Deux types généraux de canonnières se rencontrent à Espelette. Celles à fente de visée courte et orifice de tir circulaire dissocié apparaissent au milieu du XVe siècle. En revanche, celles à ébrasement extérieur, dites « à la française », ne se rencontrent qu’à partir de 1470, notamment dans les fortifications royales de Louis XI. Une fortification royale ou d’influence royale sous Louis XI ? Par l’ampleur de son plan et la qualité de la maçonnerie, cette réalisation est sans commune mesure avec les châteaux des petits seigneurs locaux. La forteresse d’Espelette serait un édifice du troisième quart de XVe siècle, bâti sur un plan hérité du shell keep britannique, si fréquent au XIIIe siècle dans l’Aquitaine anglaise. Le château procède d’une formule à la fois archaïsante dans l’adaptation à l’artillerie dont la faible épaisseur des murs des tours et rationnelle dans le plan de feu adapté à ce polygone. Pour ces raisons, l’ouvrage renverrait sans équivoque à un contexte royal français postérieur à la Conquête, mais dont les archaïsmes suggèrent l’intervention de maîtres d’œuvres locaux. On peut s’étonner de ne pas trouver cette forteresse sur une grande route transfrontalière. En fait, ce château à Espelette semble être davantage l’affirmation d’une domination féodale sur les habitants de la région que le résultat d’un choix géographique stratégique. Toutefois, il ne faut pas négliger la proximité de l’Espagne et la défense de la frontière.
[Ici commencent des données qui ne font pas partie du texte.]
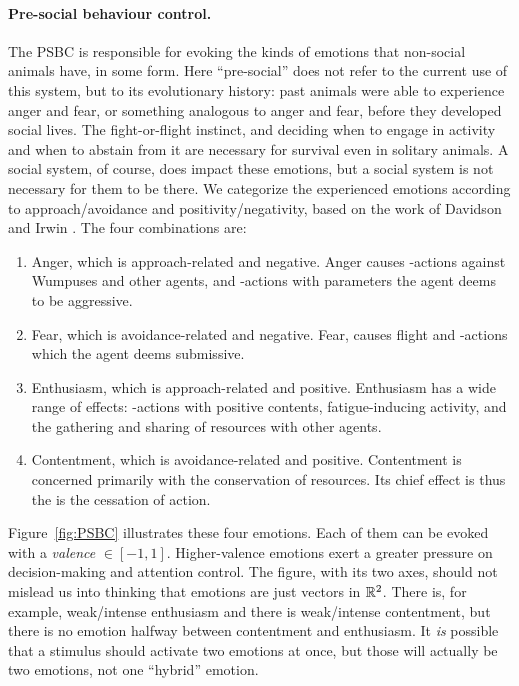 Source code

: \paragraph{Pre-social behaviour control.} The \textsc{PSBC} is responsible for evoking the kinds of emotions that non-social animals have, in some form. Here ``pre-social'' does not refer to the current use of this system, but to its evolutionary history: past animals were able to experience anger and fear, or something analogous to anger and fear, before they developed social lives. The fight-or-flight instinct, and deciding when to engage in activity and when to abstain from it are necessary for survival even in solitary animals. A social system, of course, does impact these emotions, but a social system is not necessary for them to be there.
We categorize the experienced emotions according to approach/avoidance and positivity/negativity, based on the work of Davidson and Irwin \cite{davidson1999}. The four combinations are:

\begin{enumerate}
	\item Anger, which is approach-related and negative. Anger causes -actions against Wumpuses and other agents, and -actions with parameters the agent deems to be aggressive.
	\item Fear, which is avoidance-related and negative. Fear, causes flight and -actions which the agent deems submissive.
	\item Enthusiasm, which is approach-related and positive. Enthusiasm has a wide range of effects: -actions with positive contents, fatigue-inducing activity, and the gathering and sharing of resources with other agents.
	\item Contentment, which is avoidance-related and positive. Contentment is concerned primarily with the conservation of resources. Its chief effect is thus the is the cessation of action.
\end{enumerate}

Figure~\ref{fig:PSBC} illustrates these four emotions. Each of them can be evoked with a {\em valence} $\in [-1,1]$. Higher-valence emotions exert a greater pressure on decision-making and attention control. The figure, with its two axes, should not mislead us into thinking that emotions are just vectors in $\mathbb{R}^2$. There is, for example, weak/intense enthusiasm and there is weak/intense contentment, but there is no emotion halfway between contentment and enthusiasm. It {\em is} possible that a stimulus should activate two emotions at once, but those will actually be two emotions, not one ``hybrid'' emotion.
En 1451, le Labourd retrouve définitivement la couronne de France et dès 1462, Jean II de Ezpeleta jure fidélité au souverain français. Après quoi, Louis XI fait ériger la seigneurie en baronnie et donne au nouveau baron une pension annuelle. On peut alors envisager que la fortification mise au jour est édifiée à cette époque en signe d’attachement au pouvoir royal français.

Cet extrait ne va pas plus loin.